Ja też lubię "pod światło" :) Niby wbrew zasadom,ale za to efekty SĄ :) To też trzeba umieć, a Twoje bywają zaskakujące niebywale swoim pięknem łamania zasad :)
Elu, zauważyłam, że czasami, kiedy robię zdęcie pod słońce też pojawia się poświata, ale nie wygląda tak pięknie, jak u Ciebie :( A to zgaszenie kolorów to był bardzo dobry pomysł, bo w efekcie dało to piękną kombinację kolorystyczną :)
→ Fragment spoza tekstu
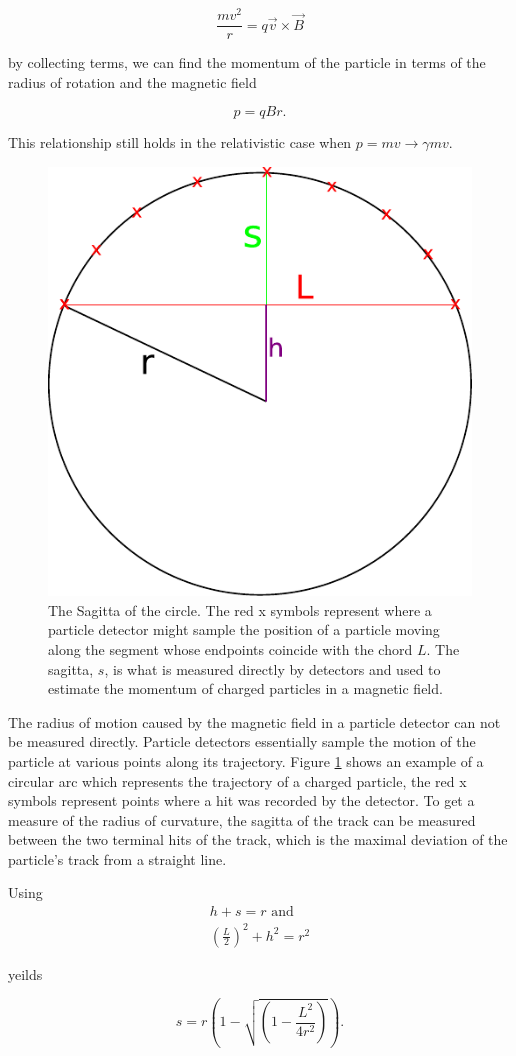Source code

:   \[
    \frac{mv^2}{r} = q\vec{v}\times\vec{B}
  \]

  by collecting terms, we can find the momentum of the particle in terms of the radius of rotation and the magnetic field

  \[
    p = qBr.
  \]

  This relationship still holds in the relativistic case when $p = mv \to \gamma mv$.

  \begin{figure}[h!]
    \centering
    \includegraphics[width=.4\textwidth]{figures/Sagitta.pdf}
    \caption[The Sagitta of the circle.]{The Sagitta of the circle. The red x symbols represent where a particle detector might sample the position of a particle moving along the segment whose endpoints coincide with the chord $L$. The sagitta, $s$, is what is measured directly by detectors and used to estimate the momentum of charged particles in a magnetic field.}
    \label{fig:sagitta}
  \end{figure}

  The radius of motion caused by the magnetic field in a particle detector can not be measured directly. Particle detectors essentially sample the motion of the particle at various points along its trajectory. Figure \ref{fig:sagitta} shows an example of a circular arc which represents the trajectory of a charged particle, the red x symbols represent points where a hit was recorded by the detector. To get a measure of the radius of curvature, the sagitta of the track can be measured between the two terminal hits of the track, which is the maximal deviation of the particle's track from a straight line. 

  Using 
  \begin{align*}
    h+ s = r \text{ and} \\
    \left(\frac{L}{2}\right)^2 + h^2 = r^2
  \end{align*}

  yeilds

  \[
    s = r\left(1 - \sqrt{\left(1-\frac{L^2}{4r^2}\right)} \right).
  \]

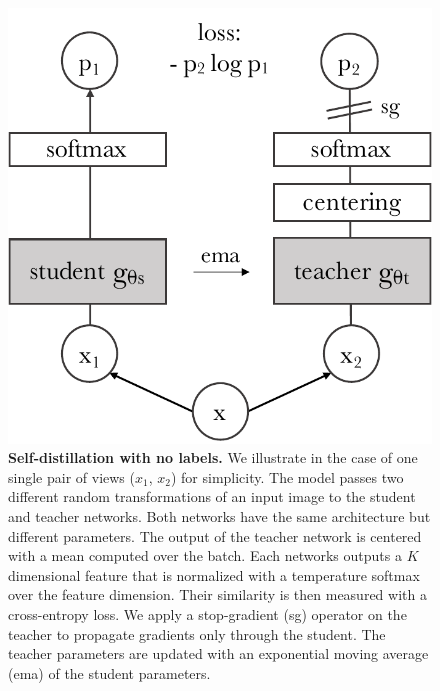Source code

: \begin{figure}[t]
\centering
 \includegraphics[width=0.6\linewidth]{test.pdf}
\caption{
\textbf{Self-distillation with no labels.}
We illustrate \OURS in the case of one single pair of views ($x_1$, $x_2$) for simplicity.
The model passes two different random transformations of an input image to the student and teacher networks.
Both networks have the same architecture but different parameters. 
The output of the teacher network is centered with a mean computed over the batch.
Each networks outputs a $K$ dimensional feature that is normalized with a temperature softmax over the feature dimension.
Their similarity is then measured with a cross-entropy loss.
We apply a stop-gradient (sg) operator on the teacher to propagate gradients only through the student.
The teacher parameters are updated with an exponential moving average (ema) of the student parameters.
}
\vspace{-1em}
\label{fig:model}
\end{figure}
Dziękuję :)) Dorotko z tym światłem to wgląda mniej więcej tak: jak zauważyłaś gdzieś kiedyś często robię zdjęcia pod słońce. Bo tak lubię, bo tak mi się podoba. Jeszcze dodatkowo większość robiona przy wschodzącym słońcu, rzadziej zachodzącym daje ciepłe światło. Rzadko, ale też się zdarza dodaję blasku. Tu akurat nie, ale za to są zgaszone kolory, bo naturalne były dla mnie za mocne.
Przepiękny kadr! Elu, mam pytanie. Czy ta czerwona poświata, która czasami pojawia się w Twoich zdjęciach, a która moim zdaniem - przepięknie kadry wzbogaca - to postprodukcja, czy też efekt fotografowania pod światło?